The EIS has raised almost GBP6.3bn, which has been invested in around 14,500 small companies. VCTs have raised GBP3.5bn and invested in over 1,500 small companies.

The schemes were notified to the European Commission as state aids in May 2007. They received approval in 2009, subject to a number of changes being made to ensure that the rules governing the schemes comply with EU state aid rules.

Small companies eligible under the schemes are defined as having gross assets not exceeding GBP7m before the share issue and GBP8m after; employment must be less than 50 full-time equivalent employees when shares are issued. There are also rules to ensure companies are independent and trading. Certain activities are excluded from the schemes in order to target higher risk trades more in need of support.

According to HMRC, companies already benefiting from investments under the schemes will be allowed to take greater advantage of the international opportunities to expand. In the same vein, the UK government also intends to allow VCTs to list elsewhere in Europe, should that make most commercial sense.

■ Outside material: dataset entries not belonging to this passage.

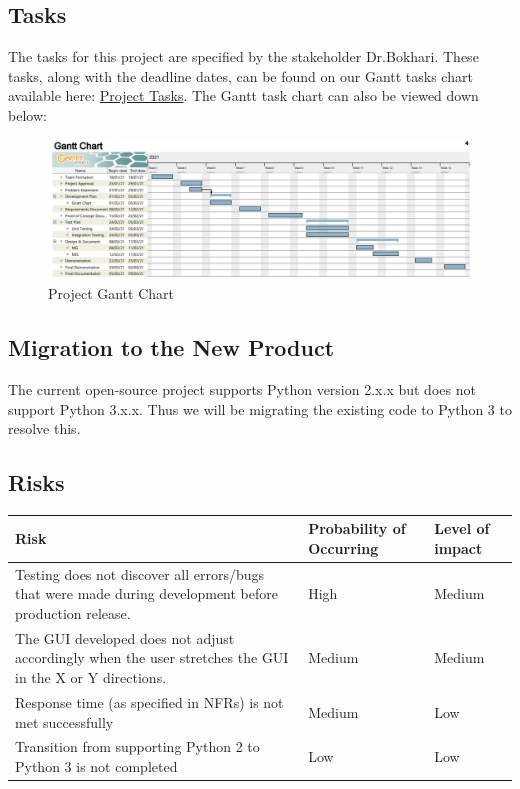 \documentclass[12pt, titlepage]{article}
\begin{document}
\subsection{Tasks}
The tasks for this project are specified by the stakeholder Dr.Bokhari. These tasks, along with the deadline dates, can be found on our Gantt tasks chart available here: \href{https://gitlab.cas.mcmaster.ca/bargea/3xa3-g09-2021/-/blob/master/BlankProjectTemplate/ProjectSchedule/3XA3\%20Group\%20Project.pdf}{Project Tasks}. The Gantt task chart can also be viewed down below: 
\begin{figure}[h]
    \centering
    \includegraphics[scale=0.55]{GanttChart}
    \caption{Project Gantt Chart}
    \label{fig:GanttChart}
\end{figure}


\subsection{Migration to the New Product}
The current open-source project supports Python version 2.x.x but does not support Python 3.x.x. Thus we will be migrating the existing code to Python 3 to resolve this.

\newpage
\subsection{Risks}
\begin{table}[h!]
\centering
\begin{tabular}{ |p{7cm}|p{3cm}|p{3cm}| } 
\hline
Risk & Probability of Occurring & Level of impact \\
\hline
Testing does not discover all errors/bugs that were made during development before production release. & High & Medium \\ 
\hline
The GUI developed does not adjust accordingly when the user stretches the GUI in the X or Y directions. & Medium & Medium \\
\hline
Response time (as specified in NFRs) is not met successfully & Medium & Low \\ 
\hline
Transition from supporting Python 2 to Python 3 is not completed & Low & Low \\ 
\hline
\end{tabular}
\end{table}
\end{document}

In order to comply with EU conditions the UK government intends to amend the scheme rules as follows:

  • Companies qualifying to receive investments under the schemes are currently required to carry out their qualifying activities “wholly or mainly“ in the UK as are companies benefiting from EMIs. The requirement is interpreted as meaning that more than 50% of the qualifying activities should be in the UK. It is now intended to relax this rule to simply require any company receiving investments under the tax-based venture capital schemes to have a permanent establishment in the UK. The definition used will be based upon that contained in Article 5 of the OECD Model Tax Convention on Income and on Capital (2003);
  • There is also currently a requirement for VCTs that "the shares making up the company's ordinary share capital...have been or will be included in the official UK list throughout the relevant period". It is now proposed to relax this rule. Instead, the shares making up the company’s ordinary share capital will be required to be admitted to trading on a European Union Regulated Market. A "European Union Regulated Market" is any regulated market named under the Markets in Financial Instruments Directive (MiFID). This option also responds to calls from small business and the venture capital sector to make the schemes more flexible;
  • It is proposed to introduce a rule excluding companies that are “in difficulty” according to the criteria set out in the Commission’s guidelines on state aid for rescue and restructuring from the benefit of the venture capital schemes; and
  • VCTs are currently obliged to onward invest a minimum of 70% of their total fund in ‘qualifying holdings’. Of that 70%, a minimum of 30% (i.e. 21% of the total fund) must be in ‘eligible shares’, which the Commission accepts constitutes ‘equity’ according to the definitions in the State Aid Risk Capital guidelines. However, these EU guidelines require that 70% of qualifying holdings be invested in ‘equity’ or ‘quasi-equity’. Accordingly a minimum of 70% of VCTs’ qualifying holdings (i.e. 49% of the total fund) will be required in a form that the Commission would accept as ‘equity’ or ‘quasi-equity’.

Legislative changes in the Finance Bill 2010 will give effect to these amendments. According to HMRC, any significant impact on VCT fundraising will be seen by 2011. EIS will take several years, the department said, because of the long time lags for company returns as will EMI, due to time lags between grant and exercise of share options.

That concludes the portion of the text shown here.